**Work instructions:**
Look through the data below for the line with "- The original" and the line with "- The main structure of the model", then output those two and all lines in between, exactly as written.

**Records provided:**

== Segment start ==

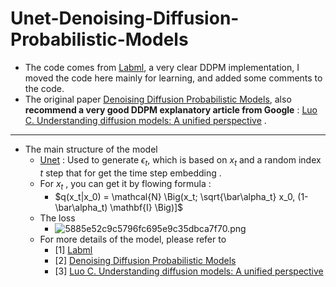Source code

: # Unet-Denoising-Diffusion-Probabilistic-Models

- The code comes from  [Labml](https://nn.labml.ai/diffusion/ddpm/index.html), a very clear DDPM implementation, I moved the code here mainly for learning, and added some comments to the code.
- The original paper [Denoising Diffusion Probabilistic Models](https://arxiv.org/abs/2006.11239), also **recommend a very good DDPM explanatory article from Google** : [Luo C. Understanding diffusion models: A unified perspective](https://arxiv.org/abs/2208.11970) . 
---
- The main structure of the model
	- [Unet](https://arxiv.org/abs/1505.04597) : Used to generate $\epsilon_t$,   which is based on $x_t$ and a random index $t$ step that for get the time step embedding .
	- For  $x_t$  ,  you  can get  it by flowing formula :
		- $q(x_t|x_0) = \mathcal{N} \Big(x_t; \sqrt{\bar\alpha_t} x_0, (1-\bar\alpha_t) \mathbf{I} \Big)]$
	- The loss 
		- ![5885e52c9c5796fc695e9c35dbca7f70.png](../_resources/5885e52c9c5796fc695e9c35dbca7f70.png)
	- For more details of the model, please refer to 
		- 	 [1] [Labml](https://nn.labml.ai/diffusion/ddpm/index.html) 
		- 	 [2] [Denoising Diffusion Probabilistic Models](https://arxiv.org/abs/2006.11239) 
		- 	 [3] [Luo C. Understanding diffusion models: A unified perspective](https://arxiv.org/abs/2208.11970)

== Segment end ==

**Output of the task:**
- The original paper [Denoising Diffusion Probabilistic Models](https://arxiv.org/abs/2006.11239), also **recommend a very good DDPM explanatory article from Google** : [Luo C. Understanding diffusion models: A unified perspective](https://arxiv.org/abs/2208.11970) . 
---
- The main structure of the model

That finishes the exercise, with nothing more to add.